Trois Gestalt sonores :
- un événement originel (l'onde sinusoïdale) et deux événements adjacents (l'attaque avec ou sans résonance et le son entretenu avec ou sans crescendo)
- trois spectres différents : harmonique, inharmonique « étiré » et inharmonique « comprimé »
- trois temps différents : ordinaire, plus ou moins dilaté et plus ou moins contracté... tels sont les archétypes qui président à Vortex Temporum.
Outre la formule tourbillonnaire initiale directement issue de Daphnis et Chloé, le vortex m'a suggéré une écriture harmonique centrée sur les quatre notes de la septième diminuée, accord rotatif par excellence. En effet, en considérant tour à tour chaque note de l'accord comme note sensible, il permet de multiples modulations. Bien entendu, il ne s'agit pas ici de musique tonale, mais bien plutôt de saisir ce qui dans son fonctionnement est encore aujourd'hui actuel et novateur. Ainsi, cet accord est ici à l'intersection des trois spectres précédemment décrits et en détermine les différentes transpositions. Il joue donc un rôle nodulaire dans l'articulation des hauteurs de Vortex. On le retrouve littéralement inscrit dans les quatre fréquences du piano accordées un quart de ton plus bas. Cette atteinte au sacro-saint tempérament du piano rendant à la fois possible une distorsion du timbre de l'instrument et une meilleure intégration aux différents micro-intervalles nécessaires à la pièce.
Dans Vortex Temporum, les trois archétypes précités vont circuler d'un mouvement à l'autre dans des constantes de temps aussi différents que celui des hommes (temps du langage et de la respiration), celui des baleines (temps spectral des rythmes du sommeil) et celui des oiseaux ou des insectes (temps contracté à l'extrême où s'estompent les contours). Ainsi, grâce à ce microscope imaginaire, une note devient timbre, un accord devient complexe spectral et un rythme une houle de durées imprévisibles.
Trois mouvements
- Les trois sections du premier mouvement, dédié à Gérard Zinsstag, développent trois aspects de l'onde originelle, bien connus des acousticiens : l'onde sinusoïdale (formule tourbillonnaire), l'onde carrée (rythmes pointés) et l'onde en dents de scie (solo de piano).

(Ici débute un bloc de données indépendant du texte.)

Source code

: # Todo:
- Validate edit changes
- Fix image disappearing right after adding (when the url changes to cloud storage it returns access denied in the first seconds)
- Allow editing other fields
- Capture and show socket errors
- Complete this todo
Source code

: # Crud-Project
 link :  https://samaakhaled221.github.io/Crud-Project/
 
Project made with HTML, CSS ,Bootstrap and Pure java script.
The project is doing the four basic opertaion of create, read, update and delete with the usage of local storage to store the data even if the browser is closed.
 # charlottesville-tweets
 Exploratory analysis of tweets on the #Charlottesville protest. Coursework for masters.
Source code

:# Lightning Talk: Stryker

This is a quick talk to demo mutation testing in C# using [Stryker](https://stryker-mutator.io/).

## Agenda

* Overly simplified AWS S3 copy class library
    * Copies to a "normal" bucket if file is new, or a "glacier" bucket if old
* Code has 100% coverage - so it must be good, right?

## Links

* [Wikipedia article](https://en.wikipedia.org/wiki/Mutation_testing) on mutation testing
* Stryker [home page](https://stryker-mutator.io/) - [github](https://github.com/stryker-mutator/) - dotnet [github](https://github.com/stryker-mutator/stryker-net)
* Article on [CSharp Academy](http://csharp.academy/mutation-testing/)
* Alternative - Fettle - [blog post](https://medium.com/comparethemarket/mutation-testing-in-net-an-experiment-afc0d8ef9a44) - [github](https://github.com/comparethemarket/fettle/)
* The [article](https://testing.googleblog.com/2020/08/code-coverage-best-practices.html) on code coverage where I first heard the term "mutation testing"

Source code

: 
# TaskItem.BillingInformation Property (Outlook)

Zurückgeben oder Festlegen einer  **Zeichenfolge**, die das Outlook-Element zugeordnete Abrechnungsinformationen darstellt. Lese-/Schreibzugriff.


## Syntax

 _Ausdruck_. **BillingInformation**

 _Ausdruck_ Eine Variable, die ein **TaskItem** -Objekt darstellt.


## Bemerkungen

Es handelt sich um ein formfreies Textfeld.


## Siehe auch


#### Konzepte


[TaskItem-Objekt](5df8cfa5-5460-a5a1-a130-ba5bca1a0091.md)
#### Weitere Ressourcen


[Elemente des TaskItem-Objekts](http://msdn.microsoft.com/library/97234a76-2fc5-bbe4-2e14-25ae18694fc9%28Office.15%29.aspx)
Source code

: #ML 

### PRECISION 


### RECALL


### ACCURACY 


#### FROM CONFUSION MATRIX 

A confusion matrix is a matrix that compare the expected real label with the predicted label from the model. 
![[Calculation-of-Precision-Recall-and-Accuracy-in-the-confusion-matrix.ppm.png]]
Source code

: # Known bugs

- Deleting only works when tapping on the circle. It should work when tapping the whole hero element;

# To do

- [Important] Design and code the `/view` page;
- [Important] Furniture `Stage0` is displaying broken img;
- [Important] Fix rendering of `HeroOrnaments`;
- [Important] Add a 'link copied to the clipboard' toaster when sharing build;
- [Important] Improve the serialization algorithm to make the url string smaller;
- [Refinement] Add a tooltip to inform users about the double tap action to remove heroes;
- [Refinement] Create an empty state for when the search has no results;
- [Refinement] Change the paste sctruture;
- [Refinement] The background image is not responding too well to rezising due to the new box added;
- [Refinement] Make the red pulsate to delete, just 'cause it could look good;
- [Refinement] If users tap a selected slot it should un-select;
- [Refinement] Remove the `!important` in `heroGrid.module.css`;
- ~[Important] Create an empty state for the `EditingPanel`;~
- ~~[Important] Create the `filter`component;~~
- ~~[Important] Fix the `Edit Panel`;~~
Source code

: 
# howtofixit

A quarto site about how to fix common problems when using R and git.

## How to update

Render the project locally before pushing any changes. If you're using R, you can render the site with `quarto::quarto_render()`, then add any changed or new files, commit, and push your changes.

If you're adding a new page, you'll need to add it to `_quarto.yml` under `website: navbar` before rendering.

Elles déroulent un temps que je qualifierais de jubilatoire, temps de l'articulation, du rythme et de la respiration humaine. Seule la section de piano nous porte aux limites de la virtuosité.

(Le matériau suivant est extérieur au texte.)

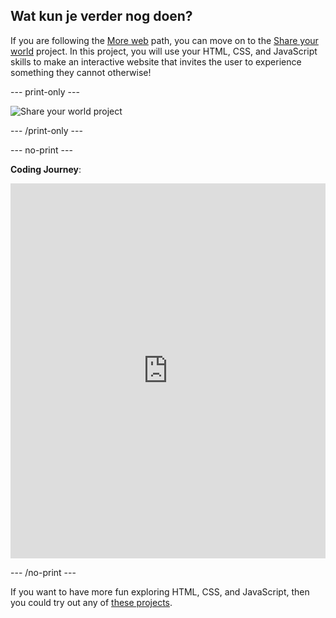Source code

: ## Wat kun je verder nog doen?

If you are following the [More web](https://projects.raspberrypi.org/en/raspberrypi/more-web) path, you can move on to the [Share your world](https://projects.raspberrypi.org/en/projects/share-your-world) project. In this project, you will use your HTML, CSS, and JavaScript skills to make an interactive website that invites the user to experience something they cannot otherwise!

\--- print-only ---

![Share your world project](images/share-your-world-project.png)

\--- /print-only ---

\--- no-print ---

**Coding Journey**:

<iframe src="https://editor.raspberrypi.org/en/embed/viewer/share-your-world-coding" width="100%" height="600" frameborder="0" marginwidth="0" marginheight="0" allowfullscreen> 
</iframe>

\--- /no-print ---

If you want to have more fun exploring HTML, CSS, and JavaScript, then you could try out any of [these projects](https://projects.raspberrypi.org/en/projects?software%5B%5D=html-css-javascript).
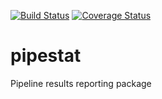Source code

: [![Build Status](https://travis-ci.com/pepkit/pipestat.svg?branch=master)](https://travis-ci.com/pepkit/pipestat)
[![Coverage Status](https://coveralls.io/repos/github/pepkit/pipestat/badge.svg?branch=master)](https://coveralls.io/github/pepkit/pipestat?branch=master)
# pipestat
Pipeline results reporting package
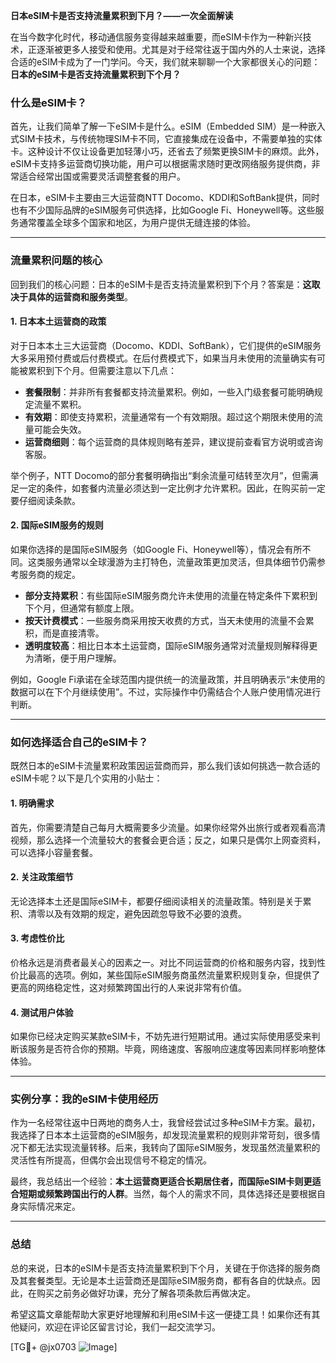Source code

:**日本eSIM卡是否支持流量累积到下月？——一次全面解读**

在当今数字化时代，移动通信服务变得越来越重要，而eSIM卡作为一种新兴技术，正逐渐被更多人接受和使用。尤其是对于经常往返于国内外的人士来说，选择合适的eSIM卡成为了一门学问。今天，我们就来聊聊一个大家都很关心的问题：**日本的eSIM卡是否支持流量累积到下个月？**

### 什么是eSIM卡？

首先，让我们简单了解一下eSIM卡是什么。eSIM（Embedded SIM）是一种嵌入式SIM卡技术，与传统物理SIM卡不同，它直接集成在设备中，不需要单独的实体卡。这种设计不仅让设备更加轻薄小巧，还省去了频繁更换SIM卡的麻烦。此外，eSIM卡支持多运营商切换功能，用户可以根据需求随时更改网络服务提供商，非常适合经常出国或需要灵活调整套餐的用户。

在日本，eSIM卡主要由三大运营商NTT Docomo、KDDI和SoftBank提供，同时也有不少国际品牌的eSIM服务可供选择，比如Google Fi、Honeywell等。这些服务通常覆盖全球多个国家和地区，为用户提供无缝连接的体验。

---

### 流量累积问题的核心

回到我们的核心问题：日本的eSIM卡是否支持流量累积到下个月？答案是：**这取决于具体的运营商和服务类型**。

#### 1. 日本本土运营商的政策
对于日本本土三大运营商（Docomo、KDDI、SoftBank），它们提供的eSIM服务大多采用预付费或后付费模式。在后付费模式下，如果当月未使用的流量确实有可能被累积到下个月。但需要注意以下几点：
- **套餐限制**：并非所有套餐都支持流量累积。例如，一些入门级套餐可能明确规定流量不累积。
- **有效期**：即使支持累积，流量通常有一个有效期限。超过这个期限未使用的流量可能会失效。
- **运营商细则**：每个运营商的具体规则略有差异，建议提前查看官方说明或咨询客服。

举个例子，NTT Docomo的部分套餐明确指出“剩余流量可结转至次月”，但需满足一定的条件，如套餐内流量必须达到一定比例才允许累积。因此，在购买前一定要仔细阅读条款。

#### 2. 国际eSIM服务的规则
如果你选择的是国际eSIM服务（如Google Fi、Honeywell等），情况会有所不同。这类服务通常以全球漫游为主打特色，流量政策更加灵活，但具体细节仍需参考服务商的规定。

- **部分支持累积**：有些国际eSIM服务商允许未使用的流量在特定条件下累积到下个月，但通常有额度上限。
- **按天计费模式**：一些服务商采用按天收费的方式，当天未使用的流量不会累积，而是直接清零。
- **透明度较高**：相比日本本土运营商，国际eSIM服务通常对流量规则解释得更为清晰，便于用户理解。

例如，Google Fi承诺在全球范围内提供统一的流量政策，并且明确表示“未使用的数据可以在下个月继续使用”。不过，实际操作中仍需结合个人账户使用情况进行判断。

---

### 如何选择适合自己的eSIM卡？

既然日本的eSIM卡流量累积政策因运营商而异，那么我们该如何挑选一款合适的eSIM卡呢？以下是几个实用的小贴士：

#### 1. 明确需求
首先，你需要清楚自己每月大概需要多少流量。如果你经常外出旅行或者观看高清视频，那么选择一个流量较大的套餐会更合适；反之，如果只是偶尔上网查资料，可以选择小容量套餐。

#### 2. 关注政策细节
无论选择本土还是国际eSIM卡，都要仔细阅读相关的流量政策。特别是关于累积、清零以及有效期的规定，避免因疏忽导致不必要的浪费。

#### 3. 考虑性价比
价格永远是消费者最关心的因素之一。对比不同运营商的价格和服务内容，找到性价比最高的选项。例如，某些国际eSIM服务商虽然流量累积规则复杂，但提供了更高的网络稳定性，这对频繁跨国出行的人来说非常有价值。

#### 4. 测试用户体验
如果你已经决定购买某款eSIM卡，不妨先进行短期试用。通过实际使用感受来判断该服务是否符合你的预期。毕竟，网络速度、客服响应速度等因素同样影响整体体验。

---

### 实例分享：我的eSIM卡使用经历

作为一名经常往返中日两地的商务人士，我曾经尝试过多种eSIM卡方案。最初，我选择了日本本土运营商的eSIM服务，却发现流量累积的规则非常苛刻，很多情况下都无法实现流量转移。后来，我转向了国际eSIM服务，发现虽然流量累积的灵活性有所提高，但偶尔会出现信号不稳定的情况。

最终，我总结出一个经验：**本土运营商更适合长期居住者，而国际eSIM卡则更适合短期或频繁跨国出行的人群**。当然，每个人的需求不同，具体选择还是要根据自身实际情况来定。

---

### 总结

总的来说，日本的eSIM卡是否支持流量累积到下个月，关键在于你选择的服务商及其套餐类型。无论是本土运营商还是国际eSIM服务商，都有各自的优缺点。因此，在购买之前务必做好功课，充分了解各项条款后再做决定。

希望这篇文章能帮助大家更好地理解和利用eSIM卡这一便捷工具！如果你还有其他疑问，欢迎在评论区留言讨论，我们一起交流学习。

[TG💪+ @jx0703 ![Image](https://github.com/user-attachments/assets/dbca1d08-cadb-493c-b0ec-ad6f7a83f270)]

- Le deuxième mouvement, dédié à Salvatore Sciarrino, reprend un matériau identique dans un temps dilaté. La Gestalt initiale s'entend ici une seule fois, étalée sur toute la durée du mouvement. J'ai cherché à créer dans la lenteur une sensation de mouvement sphérique et vertigineux. Les mouvements ascendants des spectres, l'emboitement des fondamentaux en descentes chromatiques et les filtrages continus du piano génèrent une sorte de double rotation, un mouvement hélicoïdal et continu qui s'enroule sur lui-même.
- Au premier mouvement qui développe dans la discontinuité les différents types ondulatoires, le troisième mouvement, dédié à Helmut Lachenmann, oppose un long processus permettant de créer entre les différentes séquences les interpolations qui paraissaient impensables. La continuité s'impose peu à peu et avec elle, le temps dilaté devenu une sorte de projection à grande échelle des événements du premier mouvement. La métrique déjà malmenée au cours du premier mouvement est ici souvent noyée dans le vertige de la durée pure. Les spectres à l'origine du discours harmonique et déjà développés dans le second mouvement s'étalent ici afin de permettre à l'auditeur d'en percevoir la texture et de pénétrer dans une autre dimension temporelle. Le temps contracté fait aussi son apparition sous la forme de saturations fulgurantes et permet de réentendre à une autre échelle les séquences du troisième mouvement.
Entre les différents mouvements de Vortex Temporum sont prévus de courts interludes. Les quelques souffles, bruitages et ombres sonores qu'on y entend sont destinés à colorer discrètement le silence malhabile et quelquefois même la gêne involontaire des musiciens et des auditeurs qui reprennent leur souffle entre deux mouvements. Ce traitement du temps de l'attente, ce pont jeté entre le temps de l'auditeur et celui de l'œuvre n'est pas sans rappeler ceux de Dérives, de Partiels ou de Jour, Contre-jour. Ici, bien entendu, ces quelques bruits ne sont pas sans rapports avec la morphologie de Vortex Temporum.
Vortex Temporum est une commande conjointe du Ministère de la Culture, de Musica, du Ministerium für Kunst Baden-Würtenberg et de la Westdeutsche Rundfunk Köln, à la demande spécifique de l'Ensemble Recherche. En outre, je tiens à remercier la Fondation Henry Clews et la Fondation des Treilles qui m'ont accueilli dans un lieu propice à la composition de cette pièce.
Gérard Grisey, programme du Festival Musica 96.